Psiconani
Il mito dello psiconano risale alla notte dei tempi. In un mondo idilliaco non ancora toccato dalla civiltà, c’erano tre ninfe – le ondine – che giocavano al fiume. A un certo punto vennero viste da un essere brutto, deforme, molto basso di statura, claudicante ma al tempo stesso stranamente agile: un certo Alberich. Questo mostriciattolo si rende subito protagonista del primo episodio di catcalling della Storia: le chiama, gli corre dietro, impazzisce di desiderio per loro. E quelle però non si arrabbiano, anzi. Fingono di stare al gioco, lasciano che il povero Alberich si illuda di poterle abbracciare e poi... sul più bello gli ridono in faccia.
Lui non prende bene la burla. Frustrato, ferito nell’orgoglio, il nano cambia radicalmente il suo atteggiamento: rinnega l’amore e ruba il prezioso oro nascosto nel fiume – che proprio le ondine, evidentemente un po’ troppo distratte, erano incaricate di custodire. In questa storia infatti bisogna scegliere fra l’amore e la ricchezza, e Alberich, una volta sfumato il primo, si converte decisamente alla seconda.
Questo episodio dà inizio dell’Oro del Reno di Wagner – e all’intera saga delL’anello del Nibelungo; e Alberich ricalca evidentemente il (già allora) consolidato stereotipo antisemita. Secondo il quale l’ebreo unisce la deformità fisica, l'ossessione maniacale per il denaro e il rifiuto dell’amore: che è simbolicamente anche il rifiuto della religione basata sull’amore (il Cristianesimo).

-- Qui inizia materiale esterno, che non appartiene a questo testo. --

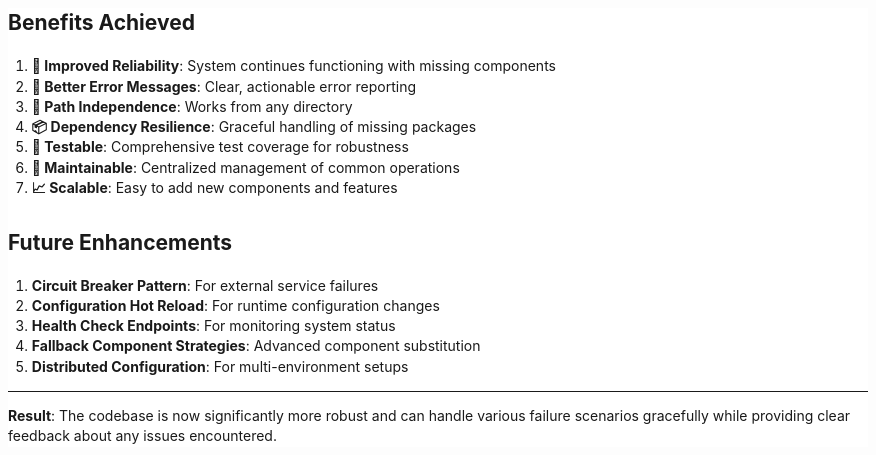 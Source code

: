 ## Benefits Achieved

1. **🚀 Improved Reliability**: System continues functioning with missing components
2. **🔧 Better Error Messages**: Clear, actionable error reporting
3. **📁 Path Independence**: Works from any directory
4. **📦 Dependency Resilience**: Graceful handling of missing packages
5. **🧪 Testable**: Comprehensive test coverage for robustness
6. **🔄 Maintainable**: Centralized management of common operations
7. **📈 Scalable**: Easy to add new components and features

## Future Enhancements

1. **Circuit Breaker Pattern**: For external service failures
2. **Configuration Hot Reload**: For runtime configuration changes
3. **Health Check Endpoints**: For monitoring system status
4. **Fallback Component Strategies**: Advanced component substitution
5. **Distributed Configuration**: For multi-environment setups

---

**Result**: The codebase is now significantly more robust and can handle various failure scenarios gracefully while providing clear feedback about any issues encountered.
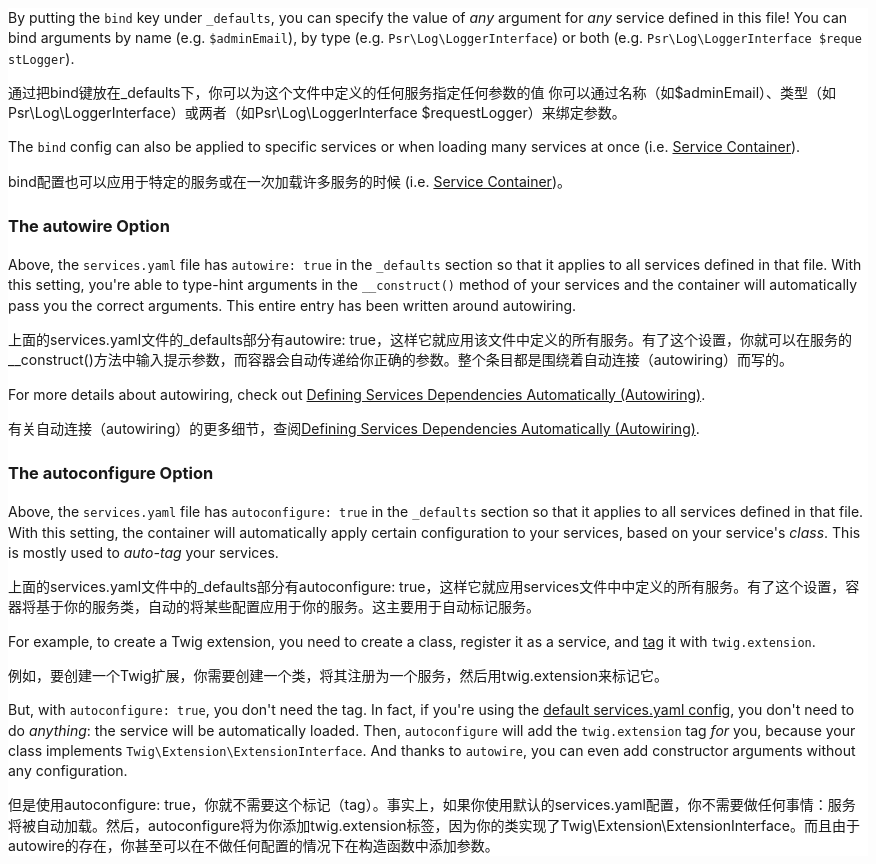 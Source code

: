 By putting the `bind` key under `_defaults`, you can specify the value of *any* argument for *any* service defined in this file! You can bind arguments by name (e.g. `$adminEmail`), by type (e.g. `Psr\Log\LoggerInterface`) or both (e.g. `Psr\Log\LoggerInterface $requestLogger`).

通过把bind键放在_defaults下，你可以为这个文件中定义的任何服务指定任何参数的值 你可以通过名称（如\$adminEmail）、类型（如Psr\Log\LoggerInterface）或两者（如Psr\Log\LoggerInterface $requestLogger）来绑定参数。

The `bind` config can also be applied to specific services or when loading many services at once (i.e. [Service Container](https://symfony.com/doc/current/service_container.html#service-psr4-loader)).

bind配置也可以应用于特定的服务或在一次加载许多服务的时候 (i.e. [Service Container](https://symfony.com/doc/5.4/service_container.html#service-psr4-loader))。





### The autowire Option

Above, the `services.yaml` file has `autowire: true` in the `_defaults` section so that it applies to all services defined in that file. With this setting, you're able to type-hint arguments in the `__construct()` method of your services and the container will automatically pass you the correct arguments. This entire entry has been written around autowiring.

上面的services.yaml文件的_defaults部分有autowire: true，这样它就应用该文件中定义的所有服务。有了这个设置，你就可以在服务的__construct()方法中输入提示参数，而容器会自动传递给你正确的参数。整个条目都是围绕着自动连接（autowiring）而写的。

For more details about autowiring, check out [Defining Services Dependencies Automatically (Autowiring)](https://symfony.com/doc/current/service_container/autowiring.html).

有关自动连接（autowiring）的更多细节，查阅[Defining Services Dependencies Automatically (Autowiring)](https://symfony.com/doc/5.4/service_container/autowiring.html).



### The autoconfigure Option

Above, the `services.yaml` file has `autoconfigure: true` in the `_defaults` section so that it applies to all services defined in that file. With this setting, the container will automatically apply certain configuration to your services, based on your service's *class*. This is mostly used to *auto-tag* your services.

上面的services.yaml文件中的_defaults部分有autoconfigure: true，这样它就应用services文件中中定义的所有服务。有了这个设置，容器将基于你的服务类，自动的将某些配置应用于你的服务。这主要用于自动标记服务。

For example, to create a Twig extension, you need to create a class, register it as a service, and [tag](https://symfony.com/doc/current/service_container/tags.html) it with `twig.extension`.

例如，要创建一个Twig扩展，你需要创建一个类，将其注册为一个服务，然后用twig.extension来标记它。

But, with `autoconfigure: true`, you don't need the tag. In fact, if you're using the [default services.yaml config](https://symfony.com/doc/current/service_container.html#service-container-services-load-example), you don't need to do *anything*: the service will be automatically loaded. Then, `autoconfigure` will add the `twig.extension` tag *for* you, because your class implements `Twig\Extension\ExtensionInterface`. And thanks to `autowire`, you can even add constructor arguments without any configuration.

但是使用autoconfigure: true，你就不需要这个标记（tag）。事实上，如果你使用默认的services.yaml配置，你不需要做任何事情：服务将被自动加载。然后，autoconfigure将为你添加twig.extension标签，因为你的类实现了Twig\Extension\ExtensionInterface。而且由于autowire的存在，你甚至可以在不做任何配置的情况下在构造函数中添加参数。
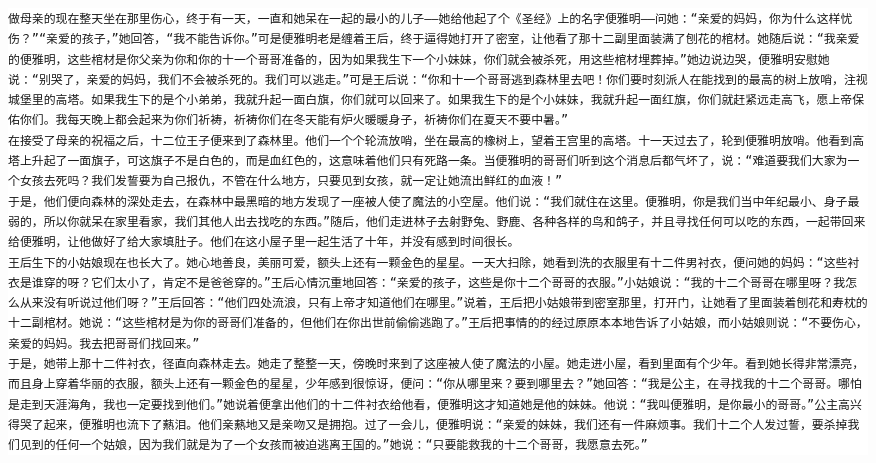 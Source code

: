     做母亲的现在整天坐在那里伤心，终于有一天，一直和她呆在一起的最小的儿子——她给他起了个《圣经》上的名字便雅明——问她：“亲爱的妈妈，你为什么这样忧伤？”“亲爱的孩子，”她回答，“我不能告诉你。”可是便雅明老是缠着王后，终于逼得她打开了密室，让他看了那十二副里面装满了刨花的棺材。她随后说：“我亲爱的便雅明，这些棺材是你父亲为你和你的十一个哥哥准备的，因为如果我生下一个小妹妹，你们就会被杀死，用这些棺材埋葬掉。”她边说边哭，便雅明安慰她说：“别哭了，亲爱的妈妈，我们不会被杀死的。我们可以逃走。”可是王后说：“你和十一个哥哥逃到森林里去吧！你们要时刻派人在能找到的最高的树上放哨，注视城堡里的高塔。如果我生下的是个小弟弟，我就升起一面白旗，你们就可以回来了。如果我生下的是个小妹妹，我就升起一面红旗，你们就赶紧远走高飞，愿上帝保佑你们。我每天晚上都会起来为你们祈祷，祈祷你们在冬天能有炉火暖暖身子，祈祷你们在夏天不要中暑。”
    在接受了母亲的祝福之后，十二位王子便来到了森林里。他们一个个轮流放哨，坐在最高的橡树上，望着王宫里的高塔。十一天过去了，轮到便雅明放哨。他看到高塔上升起了一面旗子，可这旗子不是白色的，而是血红色的，这意味着他们只有死路一条。当便雅明的哥哥们听到这个消息后都气坏了，说：“难道要我们大家为一个女孩去死吗？我们发誓要为自己报仇，不管在什么地方，只要见到女孩，就一定让她流出鲜红的血液！”
    于是，他们便向森林的深处走去，在森林中最黑暗的地方发现了一座被人使了魔法的小空屋。他们说：“我们就住在这里。便雅明，你是我们当中年纪最小、身子最弱的，所以你就呆在家里看家，我们其他人出去找吃的东西。”随后，他们走进林子去射野兔、野鹿、各种各样的鸟和鸽子，并且寻找任何可以吃的东西，一起带回来给便雅明，让他做好了给大家填肚子。他们在这小屋子里一起生活了十年，并没有感到时间很长。
    王后生下的小姑娘现在也长大了。她心地善良，美丽可爱，额头上还有一颗金色的星星。一天大扫除，她看到洗的衣服里有十二件男衬衣，便问她的妈妈：“这些衬衣是谁穿的呀？它们太小了，肯定不是爸爸穿的。”王后心情沉重地回答：“亲爱的孩子，这些是你十二个哥哥的衣服。”小姑娘说：“我的十二个哥哥在哪里呀？我怎么从来没有听说过他们呀？”王后回答：“他们四处流浪，只有上帝才知道他们在哪里。”说着，王后把小姑娘带到密室那里，打开门，让她看了里面装着刨花和寿枕的十二副棺材。她说：“这些棺材是为你的哥哥们准备的，但他们在你出世前偷偷逃跑了。”王后把事情的的经过原原本本地告诉了小姑娘，而小姑娘则说：“不要伤心，亲爱的妈妈。我去把哥哥们找回来。”
    于是，她带上那十二件衬衣，径直向森林走去。她走了整整一天，傍晚时来到了这座被人使了魔法的小屋。她走进小屋，看到里面有个少年。看到她长得非常漂亮，而且身上穿着华丽的衣服，额头上还有一颗金色的星星，少年感到很惊讶，便问：“你从哪里来？要到哪里去？”她回答：“我是公主，在寻找我的十二个哥哥。哪怕是走到天涯海角，我也一定要找到他们。”她说着便拿出他们的十二件衬衣给他看，便雅明这才知道她是他的妹妹。他说：“我叫便雅明，是你最小的哥哥。”公主高兴得哭了起来，便雅明也流下了爇泪。他们亲爇地又是亲吻又是拥抱。过了一会儿，便雅明说：“亲爱的妹妹，我们还有一件麻烦事。我们十二个人发过誓，要杀掉我们见到的任何一个姑娘，因为我们就是为了一个女孩而被迫逃离王国的。”她说：“只要能救我的十二个哥哥，我愿意去死。”
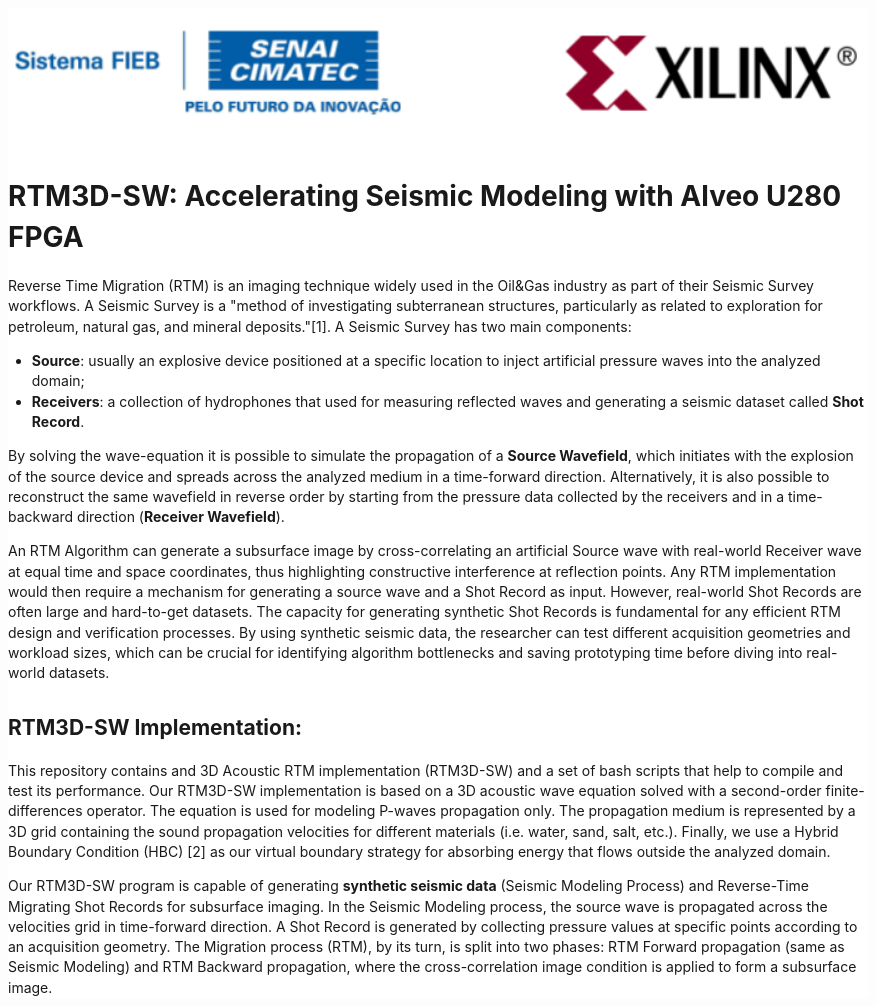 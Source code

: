 <img src="img/banner-xilinx-senai.png" width="900" alt="Cimatec/Xilinx Logo (107x107x2368)">

# **RTM3D-SW: Accelerating Seismic Modeling with Alveo U280 FPGA**

Reverse Time Migration (RTM) is an imaging technique widely used in the Oil&Gas industry as part of their Seismic Survey workflows. A Seismic Survey is a "method of investigating subterranean structures, particularly as related to exploration for petroleum, natural gas, and mineral deposits."[1].  A Seismic Survey has two main components: 

- **Source**: usually an explosive device positioned at a specific location to inject artificial pressure waves into the analyzed domain; 
- **Receivers**: a collection of hydrophones that used for measuring reflected waves and generating a seismic dataset called **Shot Record**.

By solving the wave-equation it is possible to simulate the propagation of a **Source Wavefield**, which initiates with the explosion of the source device and spreads across the analyzed medium in a time-forward direction. Alternatively, it is also possible to reconstruct the same wavefield in reverse order by starting from the pressure data collected by the receivers and in a time-backward direction (**Receiver Wavefield**).

An RTM Algorithm can generate a subsurface image by cross-correlating an artificial Source wave with real-world Receiver wave at equal time and space coordinates, thus highlighting constructive interference at reflection points. Any RTM implementation would then require a mechanism for generating a source wave and a Shot Record as input. However, real-world Shot Records are often large and hard-to-get datasets. The capacity for generating synthetic Shot Records is fundamental for any efficient RTM design and verification processes. By using synthetic seismic data, the researcher can test different acquisition geometries and workload sizes, which can be crucial for identifying algorithm bottlenecks and saving prototyping time before diving into real-world datasets.


## **RTM3D-SW Implementation:**

This repository contains and 3D Acoustic RTM implementation (RTM3D-SW) and a set of bash scripts that help to compile and test its performance. Our RTM3D-SW implementation is based on a 3D acoustic wave equation solved with a second-order finite-differences operator. The equation is used for modeling P-waves propagation only. The propagation medium is represented by a 3D grid containing the sound propagation velocities for different materials (i.e. water, sand, salt, etc.). Finally, we use a Hybrid Boundary Condition (HBC) [2] as our virtual boundary strategy for absorbing energy that flows outside the analyzed domain.


Our RTM3D-SW program is capable of generating **synthetic seismic data** (Seismic Modeling Process) and Reverse-Time Migrating Shot Records for subsurface imaging.  In the Seismic Modeling process, the source wave is propagated across the velocities grid in time-forward direction. A Shot Record is generated by collecting pressure values at specific points according to an acquisition geometry. The Migration process (RTM), by its turn, is split into two phases: RTM Forward propagation (same as Seismic Modeling) and RTM Backward propagation, where the cross-correlation image condition is applied to form a subsurface image.
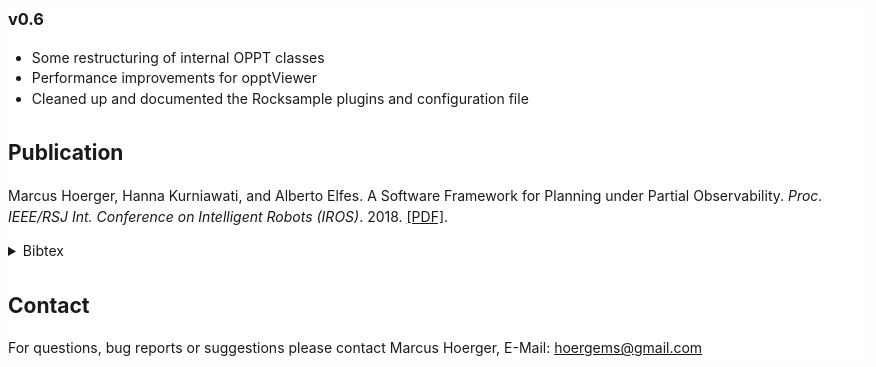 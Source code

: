 ### v0.6
* Some restructuring of internal OPPT classes
* Performance improvements for opptViewer
* Cleaned up and documented the Rocksample plugins and configuration file

## Publication
Marcus Hoerger, Hanna Kurniawati, and Alberto Elfes. A Software Framework for Planning under Partial Observability. *Proc. IEEE/RSJ Int. Conference on Intelligent Robots (IROS)*. 2018. [[PDF]](http://rdl.cecs.anu.edu.au/papers/iros18_oppt.pdf).

<details><summary>Bibtex</summary></details>

## Contact
For questions, bug reports or suggestions please contact
Marcus Hoerger, E-Mail: hoergems@gmail.com
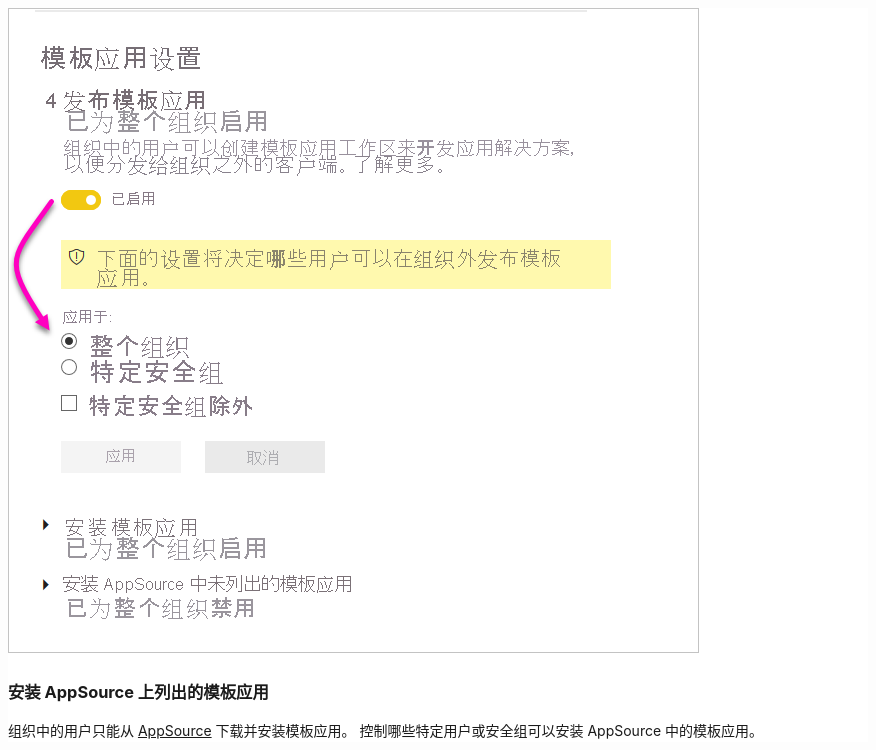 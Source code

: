 ![发布为整个组织启用的模板应用设置](media/service-admin-portal/power-bi-admin-portal-template-app-settings.png)

### <a name="install-template-apps-listed-on-appsource"></a>安装 AppSource 上列出的模板应用

组织中的用户只能从 [AppSource](https://appsource.microsoft.com) 下载并安装模板应用。 控制哪些特定用户或安全组可以安装 AppSource 中的模板应用。
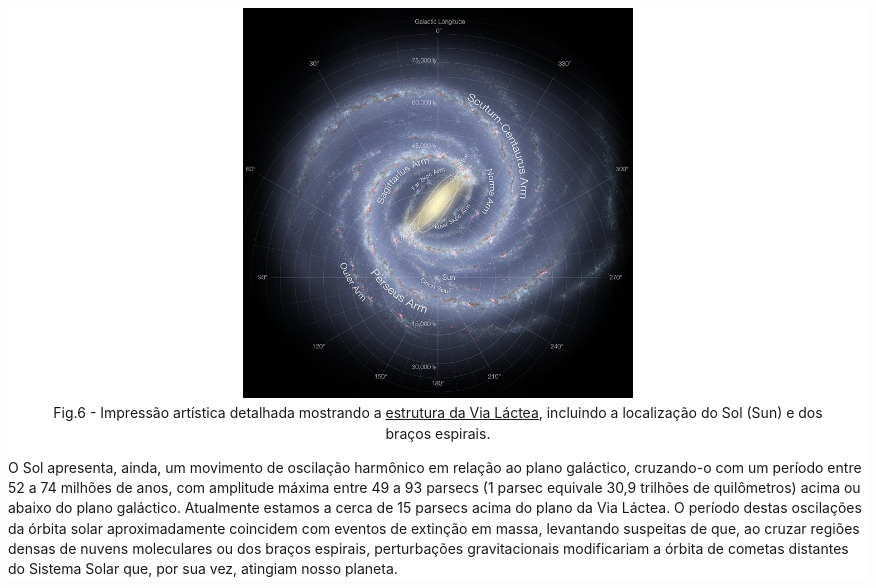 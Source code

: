 <center>
 <figure>
  <img src="/assets/img/galax/eso1339e.jpg" alt="Trulli" style="width:50%">
  <figcaption>Fig.6 - Impressão artística detalhada mostrando a <a href="https://www.eso.org/public/brazil/images/eso1339e/?lang" target="iframe_a">estrutura da Via Láctea</a>, incluindo a localização do Sol (Sun) e dos braços espirais. </figcaption>
</figure>
</center> 

O Sol apresenta, ainda, um movimento de oscilação harmônico em relação ao plano galáctico, cruzando-o com um período entre 52 a 74 milhões de anos, com amplitude máxima entre 49 a 93 parsecs (1 parsec equivale 30,9 trilhões de quilômetros) acima ou abaixo do plano galáctico. Atualmente estamos a cerca de 15 parsecs acima do plano da Via Láctea. O período destas oscilações da órbita solar aproximadamente coincidem com eventos de extinção em massa, levantando suspeitas de que, ao cruzar regiões densas de nuvens moleculares ou dos braços espirais, perturbações gravitacionais modificariam a órbita de cometas distantes do Sistema Solar que, por sua vez, atingiam nosso planeta.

Poi lo psiconano ricompare, oltre un secolo dopo, nella canzone Un giudice di Fabrizio De Andrè, quella di “cosa vuol dire avere un metro e mezzo di statura”; e ovviamente l’antisemitismo è sparito (ci mancherebbe altro), ma resta lo stereotipo della persona deforme che, come vendetta per l’amore negato, si converte al maligno e in questo caso diventa una sorta di assassino per conto della legge. Il cantautore infatti mutua la storia dall’autore del testo originario, Edgar Lee Masters- esprimendo con essa una visione anarchica della società, in base a cui lo psiconano è un magistrato che gode nel condannare a morte chiunque, per rivalersi delle sue frustrazioni.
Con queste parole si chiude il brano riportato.